* [Your assignment] Which lines run from the line with "straight forward. Could" through the line with "Output: [2,1,4,null,null,3]" in the entries below? Print them exactly, both ends included, and nothing more.

───── Material for the task ─────

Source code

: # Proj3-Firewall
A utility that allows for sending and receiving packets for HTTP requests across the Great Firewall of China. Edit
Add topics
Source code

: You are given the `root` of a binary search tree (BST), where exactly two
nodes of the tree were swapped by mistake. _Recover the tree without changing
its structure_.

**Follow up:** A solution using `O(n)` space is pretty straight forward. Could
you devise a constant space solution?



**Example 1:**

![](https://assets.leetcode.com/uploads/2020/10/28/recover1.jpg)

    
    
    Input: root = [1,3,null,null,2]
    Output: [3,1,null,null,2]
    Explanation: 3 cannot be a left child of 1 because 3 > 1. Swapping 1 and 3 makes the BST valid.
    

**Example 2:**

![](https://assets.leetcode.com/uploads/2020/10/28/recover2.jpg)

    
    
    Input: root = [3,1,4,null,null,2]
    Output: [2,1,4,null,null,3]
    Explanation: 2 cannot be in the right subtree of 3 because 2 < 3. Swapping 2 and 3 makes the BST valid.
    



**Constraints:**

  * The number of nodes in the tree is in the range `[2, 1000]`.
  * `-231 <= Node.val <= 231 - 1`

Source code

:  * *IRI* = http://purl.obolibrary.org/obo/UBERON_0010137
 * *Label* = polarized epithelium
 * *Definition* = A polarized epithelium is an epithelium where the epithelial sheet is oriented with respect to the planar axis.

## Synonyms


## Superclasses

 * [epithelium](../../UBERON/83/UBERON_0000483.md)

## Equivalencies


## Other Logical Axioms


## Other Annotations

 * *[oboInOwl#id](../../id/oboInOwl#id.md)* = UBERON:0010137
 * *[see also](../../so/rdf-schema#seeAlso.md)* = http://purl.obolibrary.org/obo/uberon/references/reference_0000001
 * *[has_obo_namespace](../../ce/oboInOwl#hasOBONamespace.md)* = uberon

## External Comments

─────

* [Solution]
**Follow up:** A solution using `O(n)` space is pretty straight forward. Could
you devise a constant space solution?



**Example 1:**

![](https://assets.leetcode.com/uploads/2020/10/28/recover1.jpg)

    
    
    Input: root = [1,3,null,null,2]
    Output: [3,1,null,null,2]
    Explanation: 3 cannot be a left child of 1 because 3 > 1. Swapping 1 and 3 makes the BST valid.
    

**Example 2:**

![](https://assets.leetcode.com/uploads/2020/10/28/recover2.jpg)

    
    
    Input: root = [3,1,4,null,null,2]
    Output: [2,1,4,null,null,3]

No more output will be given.